EXERCISE GOAL:
Look through the records, and wherever the string "Press" turns up, copy out that line.

DATA FOR REVIEW:
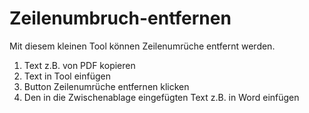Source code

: # Zeilenumbruch-entfernen

Mit diesem kleinen Tool können Zeilenumrüche entfernt werden.
1. Text z.B. von PDF kopieren
2. Text in Tool einfügen
3. Button Zeilenumrüche entfernen klicken
4. Den in die Zwischenablage eingefügten Text z.B. in Word einfügen
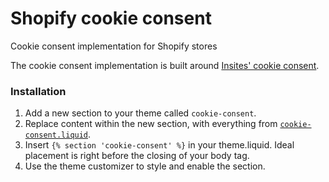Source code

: # Shopify cookie consent
Cookie consent implementation for Shopify stores

The cookie consent implementation is built around <a href="https://cookieconsent.insites.com/" target="_blank">Insites' cookie consent</a>.

### Installation
1. Add a new section to your theme called `cookie-consent`.
2. Replace content within the new section, with everything from <a href="https://github.com/Youfront/shopify-cookie-consent/blob/master/cookie-consent.liquid">`cookie-consent.liquid`</a>.
3. Insert `{% section 'cookie-consent' %}` in your theme.liquid. Ideal placement is right before the closing of your body tag.
4. Use the theme customizer to style and enable the section.
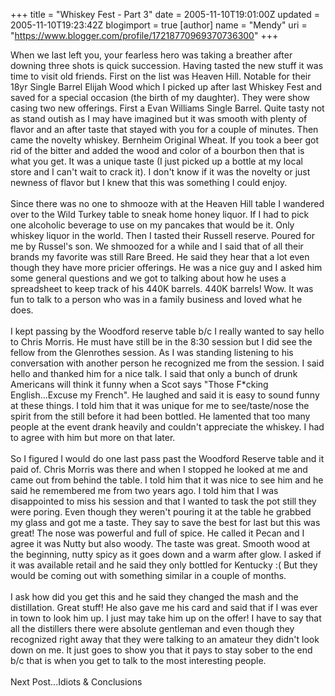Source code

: +++
title = "Whiskey Fest - Part 3"
date = 2005-11-10T19:01:00Z
updated = 2005-11-10T19:23:42Z
blogimport = true 
[author]
	name = "Mendy"
	uri = "https://www.blogger.com/profile/17218770969370736300"
+++

When we last left you, your fearless hero was taking a breather after downing three shots is quick succession. Having tasted the new stuff it was time to visit old friends. First on the list was Heaven Hill. Notable for their 18yr Single Barrel Elijah Wood which I picked up after last Whiskey Fest and saved for a special occasion (the birth of my daughter). They were show casing two new offerings. First a Evan Williams Single Barrel. Quite tasty not as stand outish as I may have imagined but it was smooth with plenty of flavor and an after taste that stayed with you for a couple of minutes. Then came the novelty whiskey. Bernheim Original Wheat. If you took a beer got rid of the bitter and added the wood and color of a bourbon then that is what you get. It was a unique taste (I just picked up a bottle at my local store and I can't wait to crack it). I don't know if it was the novelty or just newness of flavor but I knew that this was something I could enjoy.<br /><br />Since there was no one to shmooze with at the Heaven Hill table I wandered over to the Wild Turkey table to sneak home honey liquor. If I had to pick one alcoholic beverage to use on my pancakes that would be it. Only whiskey liquor in the world. Then I tasted their Russell reserve. Poured for me by Russel's son. We shmoozed for a while and I said that of all their brands my favorite was still Rare Breed. He said they hear that a lot even though they have more pricier offerings. He was a nice guy and I asked him some general questions and we got to talking about how he uses a spreadsheet to keep track of his 440K barrels. 440K barrels! Wow. It was fun to talk to a person who was in a family business and loved what he does.<br /><br />I kept passing by the Woodford reserve table b/c I really wanted to say hello to Chris Morris. He must have still be in the 8:30 session but I did see the fellow from the Glenrothes session. As I was standing listening to his conversation with another person he recognized me from the session. I said hello and thanked him for a nice talk. I said that only a bunch of drunk Americans will think it funny when a Scot says "Those F*cking English...Excuse my French". He laughed and said it is easy to sound funny at these things. I told him that it was unique for me to see/taste/nose the spirit from the still before it had been bottled. He lamented that too many people at the event drank heavily and couldn't appreciate the whiskey. I had to agree with him but more on that later.<br /><br />So I figured I would do one last pass past the Woodford Reserve table and it paid of. Chris Morris was there and when I stopped he looked at me and came out from behind the table. I told him that it was nice to see him and he said he remembered me from two years ago. I told him that I was disappointed to miss his session and that I wanted to task the pot still they were poring. Even though they weren't pouring it at the table he grabbed my glass and got me a taste. They say to save the best for last but this was great! The nose was powerful and full of spice. He called it Pecan and I agree it was Nutty but also woody. The taste was great. Smooth wood at the beginning, nutty spicy as it goes down and a warm after glow. I asked if it was available retail and he said they only bottled for Kentucky :( But they would be coming out with something similar in a couple of months.<br /><br />I ask how did you get this and he said they changed the mash and the distillation. Great stuff! He also gave me his card and said that if I was ever in town to look him up. I just may take him up on the offer! I have to say that all the distillers there were absolute gentleman and even though they recognized right away that they were talking to an amateur they didn't look down on me. It just goes to show you that it pays to stay sober to the end b/c that is when you get to talk to the most interesting people.<br /><br />Next Post...Idiots &amp; Conclusions
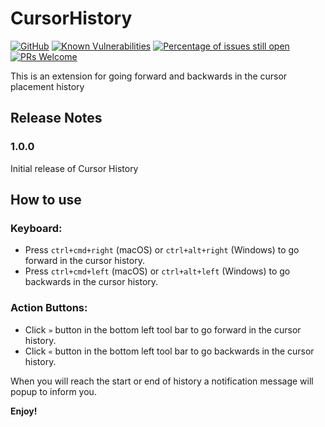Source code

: # CursorHistory 

[![GitHub](https://img.shields.io/github/license/GuyBerko/vscode-extenstion-cursor-history?style=flat)](https://github.com/GuyBerko/vscode-extenstion-cursor-history/blob/main/LICENSE) 
[![Known Vulnerabilities](https://snyk.io/test/github/GuyBerko/vscode-extenstion-cursor-history/badge.svg)](https://snyk.io/test/github/GuyBerko/vscode-extenstion-cursor-history)
[![Percentage of issues still open](https://isitmaintained.com/badge/open/GuyBerko/vscode-extenstion-cursor-history.svg)](http://isitmaintained.com/project/GuyBerko/vscode-extenstion-cursor-history') 
[![PRs Welcome](https://img.shields.io/badge/PRs-welcome-brightgreen.svg?style=flat)](http://makeapullrequest.com)

This is an extension for going forward and backwards in the cursor placement history


## Release Notes


### 1.0.0

Initial release of Cursor History


## How to use

### Keyboard:
* Press `ctrl+cmd+right` (macOS) or `ctrl+alt+right` (Windows) to go forward in the cursor history.
* Press `ctrl+cmd+left` (macOS) or `ctrl+alt+left` (Windows) to go backwards in the cursor history.

### Action Buttons:
* Click `»` button in the bottom left tool bar to go forward in the cursor history.
* Click `«` button in the bottom left tool bar to go backwards in the cursor history.

When you will reach the start or end of history a notification message will popup to inform you.



**Enjoy!**

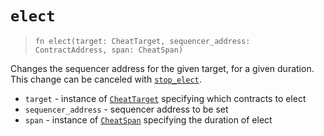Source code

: # `elect`

> `fn elect(target: CheatTarget, sequencer_address: ContractAddress, span: CheatSpan)`

Changes the sequencer address for the given target, for a given duration.
This change can be canceled with [`stop_elect`](./stop_elect.md).

- `target` - instance of [`CheatTarget`](../cheat_target.md) specifying which contracts to elect
- `sequencer_address` - sequencer address to be set
- `span` - instance of [`CheatSpan`](../cheat_span.md) specifying the duration of elect
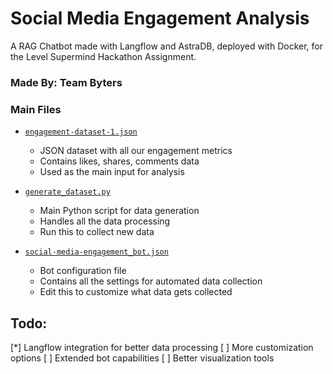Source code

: # Social Media Engagement Analysis

A RAG Chatbot made with Langflow and AstraDB, deployed with Docker, for the Level Supermind Hackathon Assignment.
### Made By: Team Byters

### Main Files
* [`engagement-dataset-1.json`](./engagement-dataset-1.json)
  * JSON dataset with all our engagement metrics
  * Contains likes, shares, comments data
  * Used as the main input for analysis

* [`generate_dataset.py`](./generate_dataset.py)
  * Main Python script for data generation
  * Handles all the data processing
  * Run this to collect new data

* [`social-media-engagement_bot.json`](./social-media-engagement_bot.json)
  * Bot configuration file
  * Contains all the settings for automated data collection
  * Edit this to customize what data gets collected

## Todo:
[*] Langflow integration for better data processing
[ ] More customization options
[ ] Extended bot capabilities
[ ] Better visualization tools
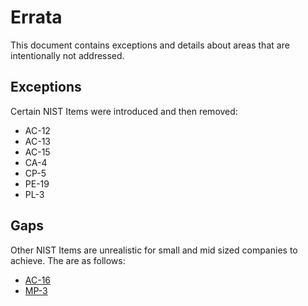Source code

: # Errata

This document contains exceptions and details about areas that are intentionally not addressed.

## Exceptions

Certain NIST Items were introduced and then removed:

* AC-12
* AC-13
* AC-15
* CA-4
* CP-5
* PE-19
* PL-3

## Gaps

Other NIST Items are unrealistic for small and mid sized companies to achieve.  The are as follows:

* [AC-16](https://nvd.nist.gov/800-53/Rev4/control/AC-16)
* [MP-3](https://nvd.nist.gov/800-53/Rev4/control/MP-3)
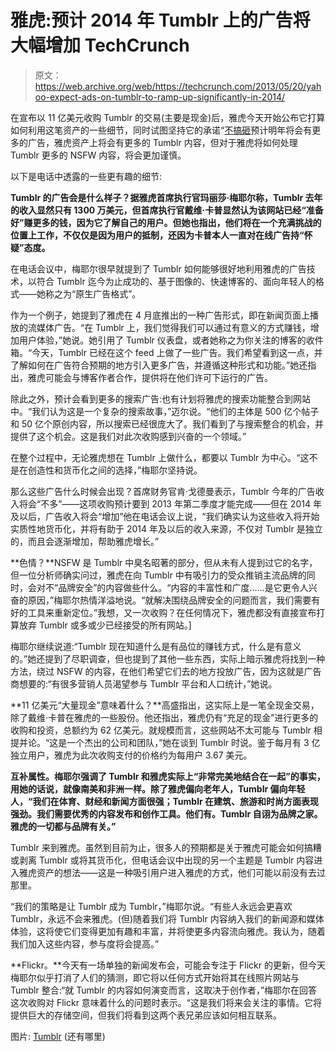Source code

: # 雅虎:预计 2014 年 Tumblr 上的广告将大幅增加 TechCrunch

> 原文：<https://web.archive.org/web/https://techcrunch.com/2013/05/20/yahoo-expect-ads-on-tumblr-to-ramp-up-significantly-in-2014/>

在宣布以 11 亿美元收购 Tumblr 的交易(主要是现金)后，雅虎今天开始公布它打算如何利用这笔资产的一些细节，同时试图坚持它的承诺“[不搞砸](https://web.archive.org/web/20221210000156/http://marissamayr.tumblr.com/post/50902274591/im-delighted-to-announce-that-weve-reached-an)预计明年将会有更多的广告，雅虎资产上将会有更多的 Tumblr 内容，但对于雅虎将如何处理 Tumblr 更多的 NSFW 内容，将会更加谨慎。

以下是电话中透露的一些更有趣的细节:

**Tumblr 的广告会是什么样子？据雅虎首席执行官玛丽莎·梅耶尔称，Tumblr 去年的收入显然只有 1300 万美元，但首席执行官戴维·卡普显然认为该网站已经“准备好”赚更多的钱，因为它了解自己的用户。但她也指出，他们将在一个充满挑战的位置上工作，不仅仅是因为用户的抵制，还因为卡普本人一直对在线广告持“怀疑”态度。**

在电话会议中，梅耶尔很早就提到了 Tumblr 如何能够很好地利用雅虎的广告技术，以符合 Tumblr 迄今为止成功的、基于图像的、快速博客的、面向年轻人的格式——她称之为“原生广告格式”。

作为一个例子，她提到了雅虎在 4 月底推出的一种广告形式，即在新闻页面上播放的流媒体广告。“在 Tumblr 上，我们觉得我们可以通过有意义的方式赚钱，增加用户体验，”她说。她引用了 Tumblr 仪表盘，或者她称之为你关注的博客的收件箱。“今天，Tumblr 已经在这个 feed 上做了一些广告。我们希望看到这一点，并了解如何在广告符合预期的地方引入更多广告，并遵循这种形式和功能。”她还指出，雅虎可能会与博客作者合作，提供将在他们许可下运行的广告。

除此之外，预计会看到更多的搜索广告:也有计划将雅虎的搜索功能整合到网站中。“我们认为这是一个复杂的搜索故事，”迈尔说。“他们的主体是 500 亿个帖子和 50 亿个原创内容，所以搜索已经很庞大了。我们看到了与搜索整合的机会，并提供了这个机会。这是我们对此次收购感到兴奋的一个领域。”

在整个过程中，无论雅虎想在 Tumblr 上做什么，都要以 Tumblr 为中心。“这不是在创造性和货币化之间的选择，”梅耶尔坚持说。

那么这些广告什么时候会出现？首席财务官肯·戈德曼表示，Tumblr 今年的广告收入将会“不多”——这项收购预计要到 2013 年第二季度才能完成——但在 2014 年及以后，广告收入将会“增加”他在电话会议上说，“我们确实认为这些收入将开始实质性地货币化，并将有助于 2014 年及以后的收入来源，不仅对 Tumblr 是独立的，而且会逐渐增加，帮助雅虎增长。”

**色情？**NSFW 是 Tumblr 中臭名昭著的部分，但从未有人提到过它的名字，但一位分析师确实问过，雅虎在向 Tumblr 中有吸引力的受众推销主流品牌的同时，会对不“品牌安全”的内容做些什么。“内容的丰富性和广度……是它更令人兴奋的原因，”梅耶尔热情洋溢地说。“就解决围绕品牌安全的问题而言，我们需要有好的工具来重新定位。”我想，又一次收购？在任何情况下，雅虎都没有直接宣布打算放弃 Tumblr 或多或少已经接受的所有网站。]

梅耶尔继续说道:“Tumblr 现在知道什么是有品位的赚钱方式，什么是有意义的。”她还提到了尽职调查，但也提到了其他一些东西，实际上暗示雅虎将找到一种方法，绕过 NSFW 的内容，在他们希望它们去的地方投放广告，因为这就是广告商想要的:“有很多营销人员渴望参与 Tumblr 平台和人口统计，”她说。

**11 亿美元“大量现金”意味着什么？**高盛指出，这实际上是一笔全现金交易，除了戴维·卡普在雅虎的一些股份。他还指出，雅虎仍有“充足的现金”进行更多的收购和投资，总额约为 62 亿美元。就规模而言，这些网站不太可能与 Tumblr 相提并论。“这是一个杰出的公司和团队，”她在谈到 Tumblr 时说。鉴于每月有 3 亿独立用户，雅虎为此次收购支付的价格约为每用户 3.67 美元。

**互补属性。梅耶尔强调了 Tumblr 和雅虎实际上“非常完美地结合在一起”的事实，用她的话说，就像南美和非洲一样。除了雅虎偏向老年人，Tumblr 偏向年轻人，“我们在体育、财经和新闻方面很强；Tumblr 在建筑、旅游和时尚方面表现强劲。我们需要优秀的内容发布和创作工具。他们有。Tumblr 自诩为品牌之家。雅虎的一切都与品牌有关。”**

Tumblr 来到雅虎。虽然到目前为止，很多人的预期都是关于雅虎可能会如何搞糟或剥离 Tumblr 或将其货币化，但电话会议中出现的另一个主题是 Tumblr 内容进入雅虎资产的想法——这是一种吸引用户进入雅虎的方式，他们可能以前没有去过那里。

“我们的策略是让 Tumblr 成为 Tumblr，”梅耶尔说。“有些人永远会更喜欢 Tumblr，永远不会来雅虎。(但)随着我们将 Tumblr 内容纳入我们的新闻源和媒体体验，这将使它们变得更加有趣和丰富，并将使更多内容流向雅虎。我认为，随着我们加入这些内容，参与度将会提高。”

**Flickr。**今天有一场单独的新闻发布会，可能会专注于 Flickr 的更新，但今天梅耶尔似乎打消了人们的猜测，即它将以任何方式开始将其在线照片网站与 Tumblr 整合:“就 Tumblr 的内容如何演变而言，这取决于创作者，”梅耶尔在回答这次收购对 Flickr 意味着什么的问题时表示。“这是我们将来会关注的事情。它将提供巨大的存储空间，但我们将看到这两个表兄弟应该如何相互联系。

图片: [Tumblr](https://web.archive.org/web/20221210000156/http://manorandscout.tumblr.com/) (还有哪里)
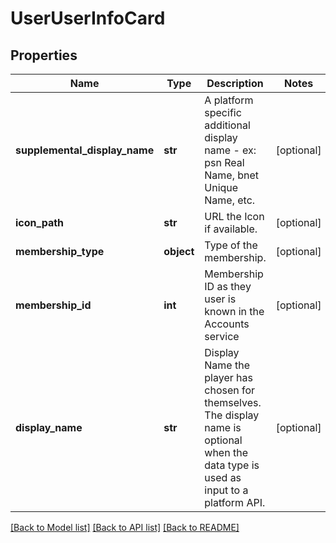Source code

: # UserUserInfoCard

## Properties
Name | Type | Description | Notes
------------ | ------------- | ------------- | -------------
**supplemental_display_name** | **str** | A platform specific additional display name - ex: psn Real Name, bnet Unique Name, etc. | [optional] 
**icon_path** | **str** | URL the Icon if available. | [optional] 
**membership_type** | **object** | Type of the membership. | [optional] 
**membership_id** | **int** | Membership ID as they user is known in the Accounts service | [optional] 
**display_name** | **str** | Display Name the player has chosen for themselves. The display name is optional when the data type is used as input to a platform API. | [optional] 

[[Back to Model list]](../README.md#documentation-for-models) [[Back to API list]](../README.md#documentation-for-api-endpoints) [[Back to README]](../README.md)


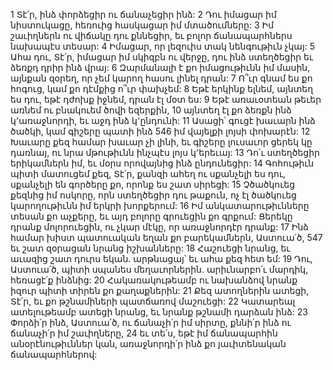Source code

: 1 Տէ՛ր, ինձ փորձեցիր ու ճանաչեցիր ինձ:
2 Դու իմացար իմ նիստուկացը,
հեռուից հասկացար իմ մտածումները:
3 Իմ շաւիղներն ու վիճակը դու քննեցիր, եւ բոլոր ճանապարհներս նախապէս տեսար:
4 Իմացար, որ լեզուիս տակ նենգութիւն չկայ:
5 Ահա դու, Տէ՛ր, իմացար իմ սկիզբն ու վերջը,
դու ինձ ստեղծեցիր եւ ձեռքդ դրիր ինձ վրայ:
6 Զարմանալի է քո իմացութիւնն իմ մասին,
այնքան զօրեղ, որ չեմ կարող հասու լինել դրան:
7 Ո՞ւր գնամ ես քո հոգուց,
կամ քո դէմքից ո՞ւր փախչեմ:
8 Եթէ երկինք ելնեմ, այնտեղ ես դու,
եթէ դժոխք իջնեմ, դրան էլ մօտ ես:
9 Եթէ առաւօտեան թեւեր առնեմ
ու բնակուեմ ծովի եզերքին,
10 այնտեղ էլ քո ձեռքն ինձ կ՚առաջնորդի,
եւ աջդ ինձ կ՚ընդունի:
11 Ասացի՝ գուցէ խաւարն ինձ ծածկի,
կամ գիշերը պատի ինձ
546 իմ վայելքի լոյսի փոխարէն:
12 Խաւարը քեզ համար խաւար չի լինի,
եւ գիշերը լուսաւոր ցերեկ կը դառնայ,
ու նրա մթութիւնն ինչպէս լոյս կ՚երեւայ:
13 Դո՛ւ ստեղծեցիր երիկամներն իմ, եւ մօրս որովայնից ինձ ընդունեցիր:
14 Գոհութիւն պիտի մատուցեմ քեզ, Տէ՛ր,
քանզի ահեղ ու սքանչելի ես դու,
սքանչելի են գործերը քո,
որոնք ես շատ սիրեցի:
15 Չծածկուեց քեզնից իմ ոսկորը,
որն ստեղծեցիր դու թաքուն,
ոչ էլ ծածկուեց կարողութիւնն իմ երկրի խորքերում:
16 Իմ անկատարութիւնները տեսան քո աչքերը,
եւ այդ բոլորը գրուեցին քո գրքում:
Ցերեկը դրանք մոլորուեցին,
ու չկար մէկը, որ առաջնորդէր դրանք:
17 Ինձ համար խիստ պատուական եղան քո բարեկամներն, Աստուա՛ծ,
547 եւ շատ զօրացան նրանց իշխանները:
18 Հաշուեցի նրանց, եւ աւազից շատ դուրս եկան.
արթնացայ՝ եւ ահա քեզ հետ եմ:
19 Դու, Աստուա՛ծ, պիտի սպանես մեղաւորներին.
արիւնարբո՛ւ մարդիկ, հեռացէ՛ք ինձնից:
20 Հակառակութեամբ ու նախանձով
նրանք իզուր պիտի տիրեն քո քաղաքներին:
21 Քեզ ատողներին ատեցի, Տէ՛ր,
եւ քո թշնամիների պատճառով մաշուեցի:
22 Կատարեալ ատելութեամբ ատեցի նրանց,
եւ նրանք թշնամի դարձան ինձ:
23 Փորձի՛ր ինձ, Աստուա՛ծ,
ու ճանաչի՛ր իմ սիրտը,
քննի՛ր ինձ ու ճանաչի՛ր իմ շաւիղները,
24 եւ տե՛ս, եթէ իմ ճանապարհին անօրէնութիւններ կան,
առաջնորդի՛ր ինձ քո յաւիտենական ճանապարհներով:
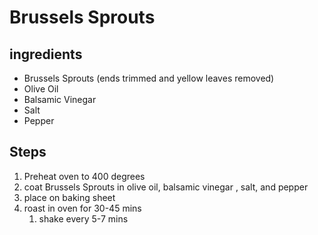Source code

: # Brussels Sprouts

## ingredients
* Brussels Sprouts (ends trimmed and yellow leaves removed)
* Olive Oil
* Balsamic Vinegar 
* Salt
* Pepper


## Steps
1. Preheat oven to 400 degrees
2. coat Brussels Sprouts in olive oil, balsamic vinegar , salt, and pepper
3. place on baking sheet
4. roast in oven for 30-45 mins
   1. shake every 5-7 mins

REPLY TO THE TASK:
* Press `ctrl+cmd+right` (macOS) or `ctrl+alt+right` (Windows) to go forward in the cursor history.
* Press `ctrl+cmd+left` (macOS) or `ctrl+alt+left` (Windows) to go backwards in the cursor history.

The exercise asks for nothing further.